Torna ora con questo Bronx, ispirato ad un fatto di sangue realmente accaduto nel 1978, che si può considerare come una sorta di “summa” del suo percorso artistico; gli ingredienti infatti ci sono tutti: una città sentina di ogni vizio, teatro di equilibri instabili tra gang rivali multietniche (corsi, magrebini, spagnoli) e sbirri pieni di scheletri negli armadi, con quel senso di fato avverso che incombe sulle teste di ognuno di loro.
La differenza tra polizia e criminalità organizzata?
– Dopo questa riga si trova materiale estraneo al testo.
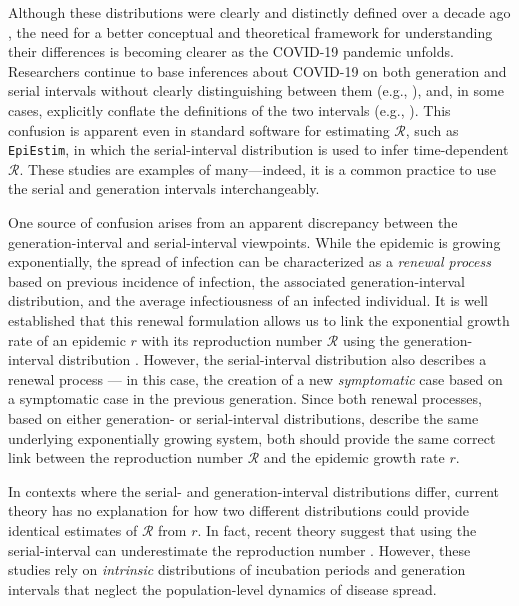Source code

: \documentclass[12pt]{article}
\newcommand{\RR}{\ensuremath{{\mathcal R}}\xspace}
\begin{document}
Although these distributions were clearly and distinctly defined over a decade ago \citep{svensson2007note}, 
the need for a better conceptual and theoretical framework for understanding their differences is becoming clearer as the COVID-19 pandemic unfolds.
Researchers continue to base inferences about COVID-19 on both generation and serial intervals without clearly distinguishing between them (e.g., \cite{tempvar,du2020serial,he2020temporal,wu2020nowcasting,zhao2020serial}), and, in some cases, explicitly conflate the definitions of the two intervals (e.g., \cite{anderson2020will,hellewell2020feasibility}).
This confusion is apparent even in standard software for estimating \RR, such as \texttt{EpiEstim}, in which the serial-interval distribution is used to infer time-dependent \RR \citep{thompson2019improved}.
These studies are examples of many---indeed, it is a common practice to use the serial and generation intervals interchangeably.

One source of confusion arises from an apparent discrepancy between the generation-interval and serial-interval viewpoints.
While the epidemic is growing exponentially, the spread of infection can be characterized as a \emph{renewal process} based on previous incidence of infection, the associated generation-interval distribution, and the average infectiousness of an infected individual.
It is well established that this renewal formulation allows us to link the exponential growth rate of an epidemic $r$ with its reproduction number \RR using the generation-interval distribution \citep{wallinga2007generation}.
However, the serial-interval distribution also describes a renewal process --- in this case, the creation of a new \emph{symptomatic} case based on a symptomatic case in the previous generation.
Since both renewal processes, based on either generation- or serial-interval distributions, describe the same underlying exponentially growing system, both should provide the same correct link between the reproduction number \RR and the epidemic growth rate $r$.

In contexts where the serial- and generation-interval distributions differ, current theory has no explanation for how two different distributions could provide identical estimates of \RR from $r$. 
In fact, recent theory suggest that using the serial-interval can underestimate the reproduction number \citep{britton2019estimation, ganyani2020estimating}.
However, these studies rely on \emph{intrinsic} distributions of incubation periods and generation intervals that neglect the population-level dynamics of disease spread.
\end{document}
Semplicemente un distintivo, come dice la ieratica Claudia Cardinale (che gradito ritorno!), “domina” del clan Bastiani, al torvo comandante Vronsky (il quale vive su una barca come il mitico Sonny Crockett di Miami Vice, sognando magari un futuro lontano da tutto quel marciume insieme alla compagna incinta), andato in “udienza” per risolvere la guerra tra bande.
Marchal sa bene di cosa parla, essendo stato ispettore per diversi anni prima di intraprendere una proficua carriera dietro la macchina da presa, e lo si vede chiaramente dal realismo con il quale rappresenta gli ambienti e descrive i gesti e le psicologie dei suoi protagonisti: uomini duri e vulnerabili allo stesso tempo (un plauso va alla scelta di attori non così noti – eccetto Reno in un ruolo più defilato – ma dalle facce straordinarie), col loro spirito cameratesco ma sempre venato di una diffidenza reciproca, perchè così comanda quell’istinto animale necessario per muoversi nella giungla d’asfalto.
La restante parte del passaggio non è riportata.